Per stare a galla e andare avanti, dunque, “quella della tecnologia è la strada maestra. Oggi si possono fare tante cose col pc, c’è una vorticosa richiesta di contenuti. E dato che si può fare il montaggio anche dal computer, ci si può ad esempio concentrare sui documentari di animazione, che sono i contenuti del futuro. Si può produrre contenuti short che messi insieme possono diventare una cosa più lunga, e questa è già una prospettiva. Non bisogna ragionare come abbiamo sempre ragionato e non fermarsi”. L’audiovisivo oggi “più che mai è di moda, quindi servono i produttori di contenuti. Il gioco è inventare modalità sfruttando quello che c’è a disposizione”.

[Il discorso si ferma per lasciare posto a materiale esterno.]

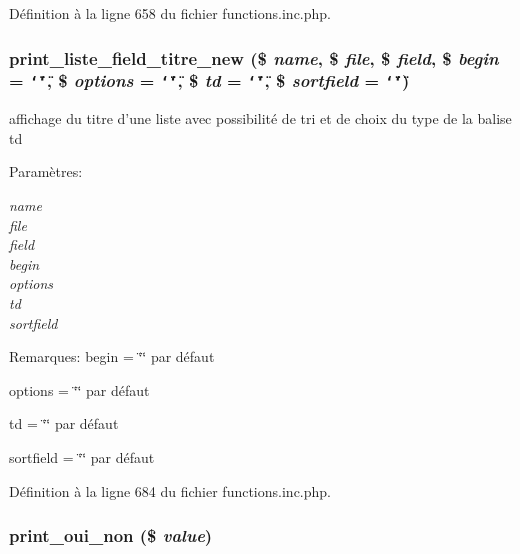 D\'{e}finition \`{a} la ligne 658 du fichier functions.inc.php.\hypertarget{functions_8inc_8php_a27}{
\subsubsection[print\_\-liste\_\-field\_\-titre\_\-new]{\setlength{\rightskip}{0pt plus 5cm}print\_\-liste\_\-field\_\-titre\_\-new (\$ {\em name}, \$ {\em file}, \$ {\em field}, \$ {\em begin} = {\tt \char`\"{}\char`\"{}}, \$ {\em options} = {\tt \char`\"{}\char`\"{}}, \$ {\em td} = {\tt \char`\"{}\char`\"{}}, \$ {\em sortfield} = {\tt \char`\"{}\char`\"{}})}}
\label{functions_8inc_8php_a27}


affichage du titre d'une liste avec possibilit\'{e} de tri et de choix du type de la balise td 

\begin{Desc}
\item[Param\`{e}tres:]
\begin{description}
\item[{\em name}]\item[{\em file}]\item[{\em field}]\item[{\em begin}]\item[{\em options}]\item[{\em td}]\item[{\em sortfield}]\end{description}
\end{Desc}
\begin{Desc}
\item[Remarques:]begin = \char`\"{}\char`\"{} par d\'{e}faut 

options = \char`\"{}\char`\"{} par d\'{e}faut 

td = \char`\"{}\char`\"{} par d\'{e}faut 

sortfield = \char`\"{}\char`\"{} par d\'{e}faut \end{Desc}


D\'{e}finition \`{a} la ligne 684 du fichier functions.inc.php.\hypertarget{functions_8inc_8php_a34}{
\subsubsection[print\_\-oui\_\-non]{\setlength{\rightskip}{0pt plus 5cm}print\_\-oui\_\-non (\$ {\em value})}}
\label{functions_8inc_8php_a34}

Infine un pensiero alla tv, il suo primo amore. E se le si chiede quanto le manchi, la risposta non è così scontata. “Se mi manca la tv? Mi manca se penso che mi piacerebbe fare delle cose che non vedo, e che continuo a non vedere. Non rifarei ‘Buona Domenica’, perché ho 60 anni e credo vada fatta a 30, 35, quando l’ho fatta….ma se dovessi tornare in tv, vorrei fare una trasmissione sul mercato del lavoro. Si parla tanto della disoccupazione, in Italia. Quanto ero in Parlamento mi chiedevano tutti una cosa sola: il lavoro. Possibile che nessuno abbia fatto una trasmissione che spieghi, in maniera simpatica e semplice, come orientarsi sul mondo del lavoro? C’è un vuoto enorme nella tv pubblica. Ecco, così ci tornerei”.